**Task statement**
Whenever a line in the entries includes the word "enterprise", copy that line out.

**Material supplied**
= = = =

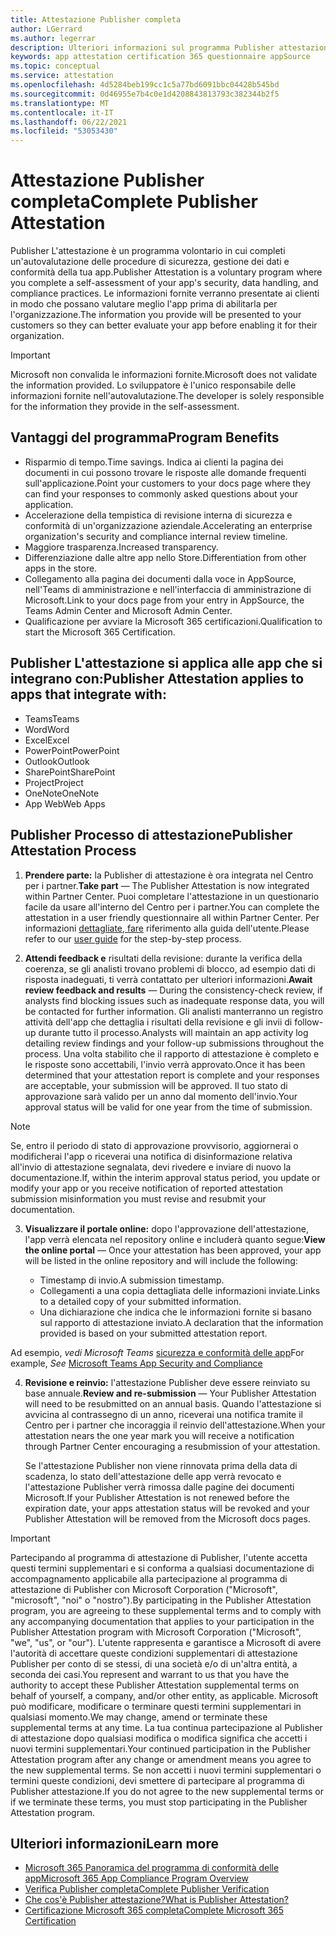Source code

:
 ```yaml
---
title: Attestazione Publisher completa
author: LGerrard
ms.author: legerrar
description: Ulteriori informazioni sul programma Publisher attestazione
keywords: app attestation certification 365 questionnaire appSource
ms.topic: conceptual
ms.service: attestation
ms.openlocfilehash: 4d5284beb199cc1c5a77bd6091bbc04428b545bd
ms.sourcegitcommit: 0d46955e7b4c0e1d4208843813793c382344b2f5
ms.translationtype: MT
ms.contentlocale: it-IT
ms.lasthandoff: 06/22/2021
ms.locfileid: "53053430"
---
```

# <a name="complete-publisher-attestation"></a><span data-ttu-id="2ec5e-104">Attestazione Publisher completa</span><span class="sxs-lookup"><span data-stu-id="2ec5e-104">Complete Publisher Attestation</span></span>

<span data-ttu-id="2ec5e-105">Publisher L'attestazione è un programma volontario in cui completi un'autovalutazione delle procedure di sicurezza, gestione dei dati e conformità della tua app.</span><span class="sxs-lookup"><span data-stu-id="2ec5e-105">Publisher Attestation is a voluntary program where you complete a self-assessment of your app's security, data handling, and compliance practices.</span></span> <span data-ttu-id="2ec5e-106">Le informazioni fornite verranno presentate ai clienti in modo che possano valutare meglio l'app prima di abilitarla per l'organizzazione.</span><span class="sxs-lookup"><span data-stu-id="2ec5e-106">The information you provide will be presented to your customers so they can better evaluate your app before enabling it for their organization.</span></span> 

> [!IMPORTANT]
> <span data-ttu-id="2ec5e-107">Microsoft non convalida le informazioni fornite.</span><span class="sxs-lookup"><span data-stu-id="2ec5e-107">Microsoft does not validate the information provided.</span></span> <span data-ttu-id="2ec5e-108">Lo sviluppatore è l'unico responsabile delle informazioni fornite nell'autovalutazione.</span><span class="sxs-lookup"><span data-stu-id="2ec5e-108">The developer is solely responsible for the information they provide in the self-assessment.</span></span> 


## <a name="program-benefits"></a><span data-ttu-id="2ec5e-109">Vantaggi del programma</span><span class="sxs-lookup"><span data-stu-id="2ec5e-109">Program Benefits</span></span>
- <span data-ttu-id="2ec5e-110">Risparmio di tempo.</span><span class="sxs-lookup"><span data-stu-id="2ec5e-110">Time savings.</span></span> <span data-ttu-id="2ec5e-111">Indica ai clienti la pagina dei documenti in cui possono trovare le risposte alle domande frequenti sull'applicazione.</span><span class="sxs-lookup"><span data-stu-id="2ec5e-111">Point your customers to your docs page where they can find your responses to commonly asked questions about your application.</span></span> 
- <span data-ttu-id="2ec5e-112">Accelerazione della tempistica di revisione interna di sicurezza e conformità di un'organizzazione aziendale.</span><span class="sxs-lookup"><span data-stu-id="2ec5e-112">Accelerating an enterprise organization's security and compliance internal review timeline.</span></span>
- <span data-ttu-id="2ec5e-113">Maggiore trasparenza.</span><span class="sxs-lookup"><span data-stu-id="2ec5e-113">Increased transparency.</span></span>
- <span data-ttu-id="2ec5e-114">Differenziazione dalle altre app nello Store.</span><span class="sxs-lookup"><span data-stu-id="2ec5e-114">Differentiation from other apps in the store.</span></span> 
- <span data-ttu-id="2ec5e-115">Collegamento alla pagina dei documenti dalla voce in AppSource, nell'Teams di amministrazione e nell'interfaccia di amministrazione di Microsoft.</span><span class="sxs-lookup"><span data-stu-id="2ec5e-115">Link to your docs page from your entry in AppSource, the Teams Admin Center and Microsoft Admin Center.</span></span> 
- <span data-ttu-id="2ec5e-116">Qualificazione per avviare la Microsoft 365 certificazioni.</span><span class="sxs-lookup"><span data-stu-id="2ec5e-116">Qualification to start the Microsoft 365 Certification.</span></span>

## <a name="publisher-attestation-applies-to-apps-that-integrate-with"></a><span data-ttu-id="2ec5e-117">Publisher L'attestazione si applica alle app che si integrano con:</span><span class="sxs-lookup"><span data-stu-id="2ec5e-117">Publisher Attestation applies to apps that integrate with:</span></span>
- <span data-ttu-id="2ec5e-118">Teams</span><span class="sxs-lookup"><span data-stu-id="2ec5e-118">Teams</span></span>
- <span data-ttu-id="2ec5e-119">Word</span><span class="sxs-lookup"><span data-stu-id="2ec5e-119">Word</span></span>
- <span data-ttu-id="2ec5e-120">Excel</span><span class="sxs-lookup"><span data-stu-id="2ec5e-120">Excel</span></span>
- <span data-ttu-id="2ec5e-121">PowerPoint</span><span class="sxs-lookup"><span data-stu-id="2ec5e-121">PowerPoint</span></span> 
- <span data-ttu-id="2ec5e-122">Outlook</span><span class="sxs-lookup"><span data-stu-id="2ec5e-122">Outlook</span></span>
- <span data-ttu-id="2ec5e-123">SharePoint</span><span class="sxs-lookup"><span data-stu-id="2ec5e-123">SharePoint</span></span>
- <span data-ttu-id="2ec5e-124">Project</span><span class="sxs-lookup"><span data-stu-id="2ec5e-124">Project</span></span>
- <span data-ttu-id="2ec5e-125">OneNote</span><span class="sxs-lookup"><span data-stu-id="2ec5e-125">OneNote</span></span>
- <span data-ttu-id="2ec5e-126">App Web</span><span class="sxs-lookup"><span data-stu-id="2ec5e-126">Web Apps</span></span>

## <a name="publisher-attestation-process"></a><span data-ttu-id="2ec5e-127">Publisher Processo di attestazione</span><span class="sxs-lookup"><span data-stu-id="2ec5e-127">Publisher Attestation Process</span></span>

1. <span data-ttu-id="2ec5e-128">**Prendere parte:** la Publisher di attestazione è ora integrata nel Centro per i partner.</span><span class="sxs-lookup"><span data-stu-id="2ec5e-128">**Take part** — The Publisher Attestation is now integrated within Partner Center.</span></span> <span data-ttu-id="2ec5e-129">Puoi completare l'attestazione in un questionario facile da usare all'interno del Centro per i partner.</span><span class="sxs-lookup"><span data-stu-id="2ec5e-129">You can complete the attestation in a user friendly questionnaire all within Partner Center.</span></span> <span data-ttu-id="2ec5e-130">Per informazioni [dettagliate, fare](https://docs.microsoft.com/microsoft-365-app-certification/docs/userguide) riferimento alla guida dell'utente.</span><span class="sxs-lookup"><span data-stu-id="2ec5e-130">Please refer to our [user guide](https://docs.microsoft.com/microsoft-365-app-certification/docs/userguide) for the step-by-step process.</span></span>

2. <span data-ttu-id="2ec5e-131">**Attendi feedback e** risultati della revisione: durante la verifica della coerenza, se gli analisti trovano problemi di blocco, ad esempio dati di risposta inadeguati, ti verrà contattato per ulteriori informazioni.</span><span class="sxs-lookup"><span data-stu-id="2ec5e-131">**Await review feedback and results** — During the consistency-check review, if analysts find blocking issues such as inadequate response data, you will be contacted for further information.</span></span> <span data-ttu-id="2ec5e-132">Gli analisti manterranno un registro attività dell'app che dettaglia i risultati della revisione e gli invii di follow-up durante tutto il processo.</span><span class="sxs-lookup"><span data-stu-id="2ec5e-132">Analysts will maintain an app activity log detailing review findings and your follow-up submissions throughout the process.</span></span> <span data-ttu-id="2ec5e-133">Una volta stabilito che il rapporto di attestazione è completo e le risposte sono accettabili, l'invio verrà approvato.</span><span class="sxs-lookup"><span data-stu-id="2ec5e-133">Once it has been determined that your attestation report is complete and your responses are acceptable, your submission will be approved.</span></span> <span data-ttu-id="2ec5e-134">Il tuo stato di approvazione sarà valido per un anno dal momento dell'invio.</span><span class="sxs-lookup"><span data-stu-id="2ec5e-134">Your approval status will be valid for one year from the time of submission.</span></span>

> [!NOTE]
> <span data-ttu-id="2ec5e-135">Se, entro il periodo di stato di approvazione provvisorio, aggiornerai o modificherai l'app o riceverai una notifica di disinformazione relativa all'invio di attestazione segnalata, devi rivedere e inviare di nuovo la documentazione.</span><span class="sxs-lookup"><span data-stu-id="2ec5e-135">If, within the interim approval status period, you update or modify your app or you receive notification of reported attestation submission misinformation you must revise and resubmit your documentation.</span></span>

3. <span data-ttu-id="2ec5e-136">**Visualizzare il portale online:** dopo l'approvazione dell'attestazione, l'app verrà elencata nel repository online e includerà quanto segue:</span><span class="sxs-lookup"><span data-stu-id="2ec5e-136">**View the online portal** — Once your attestation has been approved, your app will be listed in the online repository and will include the following:</span></span>

   - <span data-ttu-id="2ec5e-137">Timestamp di invio.</span><span class="sxs-lookup"><span data-stu-id="2ec5e-137">A submission timestamp.</span></span>
   - <span data-ttu-id="2ec5e-138">Collegamenti a una copia dettagliata delle informazioni inviate.</span><span class="sxs-lookup"><span data-stu-id="2ec5e-138">Links to a detailed copy of your submitted information.</span></span>
   - <span data-ttu-id="2ec5e-139">Una dichiarazione che indica che le informazioni fornite si basano sul rapporto di attestazione inviato.</span><span class="sxs-lookup"><span data-stu-id="2ec5e-139">A declaration that the information provided is based on your submitted attestation report.</span></span>

<span data-ttu-id="2ec5e-140">Ad esempio, *vedi Microsoft Teams* [sicurezza e conformità delle app](../teams/teams-apps.md)</span><span class="sxs-lookup"><span data-stu-id="2ec5e-140">For example, *See* [Microsoft Teams App Security and Compliance](../teams/teams-apps.md)</span></span>

4. <span data-ttu-id="2ec5e-141">**Revisione e reinvio:** l'attestazione Publisher deve essere reinviato su base annuale.</span><span class="sxs-lookup"><span data-stu-id="2ec5e-141">**Review and re-submission** — Your Publisher Attestation will need to be resubmitted on an annual basis.</span></span> <span data-ttu-id="2ec5e-142">Quando l'attestazione si avvicina al contrassegno di un anno, riceverai una notifica tramite il Centro per i partner che incoraggia il reinvio dell'attestazione.</span><span class="sxs-lookup"><span data-stu-id="2ec5e-142">When your attestation nears the one year mark you will receive a notification through Partner Center encouraging a resubmission of your attestation.</span></span> 

   <span data-ttu-id="2ec5e-143">Se l'attestazione Publisher non viene rinnovata prima della data di scadenza, lo stato dell'attestazione delle app verrà revocato e l'attestazione Publisher verrà rimossa dalle pagine dei documenti Microsoft.</span><span class="sxs-lookup"><span data-stu-id="2ec5e-143">If your Publisher Attestation is not renewed before the expiration date, your apps attestation status will be revoked and your Publisher Attestation will be removed from the Microsoft docs pages.</span></span> 

>[!IMPORTANT]
><span data-ttu-id="2ec5e-144">Partecipando al programma di attestazione di Publisher, l'utente accetta questi termini supplementari e si conforma a qualsiasi documentazione di accompagnamento applicabile alla partecipazione al programma di attestazione di Publisher con Microsoft Corporation ("Microsoft", "microsoft", "noi" o "nostro").</span><span class="sxs-lookup"><span data-stu-id="2ec5e-144">By participating in the Publisher Attestation program, you are agreeing to these supplemental terms and to comply with any accompanying documentation that applies to your participation in the Publisher Attestation program with Microsoft Corporation ("Microsoft", "we", "us", or "our").</span></span> <span data-ttu-id="2ec5e-145">L'utente rappresenta e garantisce a Microsoft di avere l'autorità di accettare queste condizioni supplementari di attestazione Publisher per conto di se stessi, di una società e/o di un'altra entità, a seconda dei casi.</span><span class="sxs-lookup"><span data-stu-id="2ec5e-145">You represent and warrant to us that you have the authority to accept these Publisher Attestation supplemental terms on behalf of yourself, a company, and/or other entity, as applicable.</span></span> <span data-ttu-id="2ec5e-146">Microsoft può modificare, modificare o terminare questi termini supplementari in qualsiasi momento.</span><span class="sxs-lookup"><span data-stu-id="2ec5e-146">We may change, amend or terminate these supplemental terms at any time.</span></span> <span data-ttu-id="2ec5e-147">La tua continua partecipazione al Publisher di attestazione dopo qualsiasi modifica o modifica significa che accetti i nuovi termini supplementari.</span><span class="sxs-lookup"><span data-stu-id="2ec5e-147">Your continued participation in the Publisher Attestation program after any change or amendment means you agree to the new supplemental terms.</span></span> <span data-ttu-id="2ec5e-148">Se non accetti i nuovi termini supplementari o termini queste condizioni, devi smettere di partecipare al programma di Publisher attestazione.</span><span class="sxs-lookup"><span data-stu-id="2ec5e-148">If you do not agree to the new supplemental terms or if we terminate these terms, you must stop participating in the Publisher Attestation program.</span></span>

## <a name="learn-more"></a><span data-ttu-id="2ec5e-149">Ulteriori informazioni</span><span class="sxs-lookup"><span data-stu-id="2ec5e-149">Learn more</span></span>

* [<span data-ttu-id="2ec5e-150">Microsoft 365 Panoramica del programma di conformità delle app</span><span class="sxs-lookup"><span data-stu-id="2ec5e-150">Microsoft 365 App Compliance Program Overview</span></span>](~/overview.md)  
* [<span data-ttu-id="2ec5e-151">Verifica Publisher completa</span><span class="sxs-lookup"><span data-stu-id="2ec5e-151">Complete Publisher Verification</span></span>](https://docs.microsoft.com/azure/active-directory/develop/mark-app-as-publisher-verified)  
* [<span data-ttu-id="2ec5e-152">Che cos'è Publisher attestazione?</span><span class="sxs-lookup"><span data-stu-id="2ec5e-152">What is Publisher Attestation?</span></span>](~/docs/enterprise-app-attestation-guide.md)  
* [<span data-ttu-id="2ec5e-153">Certificazione Microsoft 365 completa</span><span class="sxs-lookup"><span data-stu-id="2ec5e-153">Complete Microsoft 365 Certification</span></span>](~/docs/certification.md)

= = = =

**Answer space**
- <span data-ttu-id="2ec5e-112">Accelerazione della tempistica di revisione interna di sicurezza e conformità di un'organizzazione aziendale.</span><span class="sxs-lookup"><span data-stu-id="2ec5e-112">Accelerating an enterprise organization's security and compliance internal review timeline.</span></span>
* [<span data-ttu-id="2ec5e-152">Che cos'è Publisher attestazione?</span><span class="sxs-lookup"><span data-stu-id="2ec5e-152">What is Publisher Attestation?</span></span>](~/docs/enterprise-app-attestation-guide.md)  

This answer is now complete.